Prolog
<programming> Programming in Logic or (French) Programmation en Logique.
The first of the huge family of logic programming languages.
Prolog was invented by Alain Colmerauer and Phillipe Roussel at the University
of Aix-Marseille in 1971. It was first implemented 1972 in ALGOL-W. It was
designed originally for natural-language processing but has become one of the
most widely used languages for artificial intelligence.
It is based on LUSH (or SLD) resolution theorem proving and unification. The
first versions had no user-defined functions and no control structure other than
the built-in depth-first search with backtracking.

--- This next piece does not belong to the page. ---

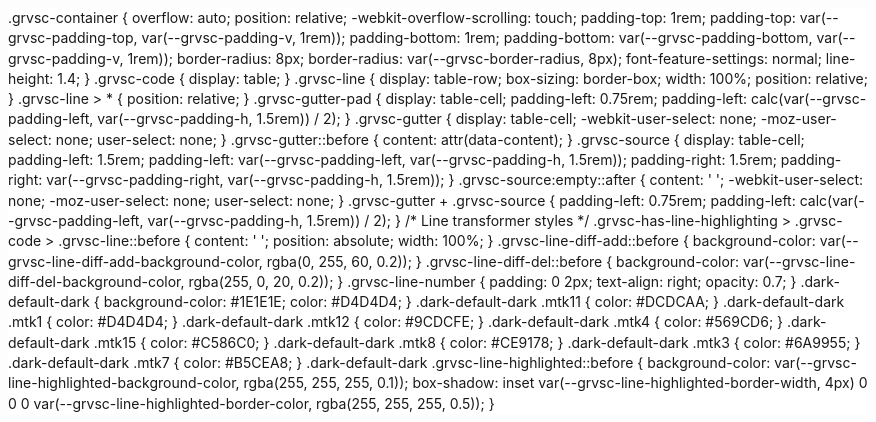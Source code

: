 .grvsc-container { overflow: auto; position: relative; -webkit-overflow-scrolling: touch; padding-top: 1rem; padding-top: var(--grvsc-padding-top, var(--grvsc-padding-v, 1rem)); padding-bottom: 1rem; padding-bottom: var(--grvsc-padding-bottom, var(--grvsc-padding-v, 1rem)); border-radius: 8px; border-radius: var(--grvsc-border-radius, 8px); font-feature-settings: normal; line-height: 1.4; } .grvsc-code { display: table; } .grvsc-line { display: table-row; box-sizing: border-box; width: 100%; position: relative; } .grvsc-line > \* { position: relative; } .grvsc-gutter-pad { display: table-cell; padding-left: 0.75rem; padding-left: calc(var(--grvsc-padding-left, var(--grvsc-padding-h, 1.5rem)) / 2); } .grvsc-gutter { display: table-cell; -webkit-user-select: none; -moz-user-select: none; user-select: none; } .grvsc-gutter::before { content: attr(data-content); } .grvsc-source { display: table-cell; padding-left: 1.5rem; padding-left: var(--grvsc-padding-left, var(--grvsc-padding-h, 1.5rem)); padding-right: 1.5rem; padding-right: var(--grvsc-padding-right, var(--grvsc-padding-h, 1.5rem)); } .grvsc-source:empty::after { content: ' '; -webkit-user-select: none; -moz-user-select: none; user-select: none; } .grvsc-gutter + .grvsc-source { padding-left: 0.75rem; padding-left: calc(var(--grvsc-padding-left, var(--grvsc-padding-h, 1.5rem)) / 2); } /\* Line transformer styles \*/ .grvsc-has-line-highlighting > .grvsc-code > .grvsc-line::before { content: ' '; position: absolute; width: 100%; } .grvsc-line-diff-add::before { background-color: var(--grvsc-line-diff-add-background-color, rgba(0, 255, 60, 0.2)); } .grvsc-line-diff-del::before { background-color: var(--grvsc-line-diff-del-background-color, rgba(255, 0, 20, 0.2)); } .grvsc-line-number { padding: 0 2px; text-align: right; opacity: 0.7; } .dark-default-dark { background-color: #1E1E1E; color: #D4D4D4; } .dark-default-dark .mtk11 { color: #DCDCAA; } .dark-default-dark .mtk1 { color: #D4D4D4; } .dark-default-dark .mtk12 { color: #9CDCFE; } .dark-default-dark .mtk4 { color: #569CD6; } .dark-default-dark .mtk15 { color: #C586C0; } .dark-default-dark .mtk8 { color: #CE9178; } .dark-default-dark .mtk3 { color: #6A9955; } .dark-default-dark .mtk7 { color: #B5CEA8; } .dark-default-dark .grvsc-line-highlighted::before { background-color: var(--grvsc-line-highlighted-background-color, rgba(255, 255, 255, 0.1)); box-shadow: inset var(--grvsc-line-highlighted-border-width, 4px) 0 0 0 var(--grvsc-line-highlighted-border-color, rgba(255, 255, 255, 0.5)); }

Early collaboration between
Marseille and Robert Kowalski at University of Edinburgh continued until about
1975.
Early implementations included C-Prolog, ESLPDPRO, Frolic, LM-Prolog, Open
Prolog, SB-Prolog, UPMAIL Tricia Prolog. In 1998, the most common Prologs in use
are Quintus Prolog, SICSTUS Prolog, LPA Prolog, SWI Prolog, AMZI Prolog, SNI
Prolog.
ISO draft standard at Darmstadt, Germany. or UGA, USA.
See also negation by failure, Kamin's interpreters, Paradigms of AI Programming,
Aditi.
A Prolog interpreter in Scheme.
ftp://cpsc.ucalgary.ca/pub/prolog1.1.
A Prolog package from the University of Calgary features delayed goals
and interval arithmetic. It requires Scheme with continuations.
["Programming in Prolog", W.F. Clocksin & C.S. Mellish, Springer, 1985].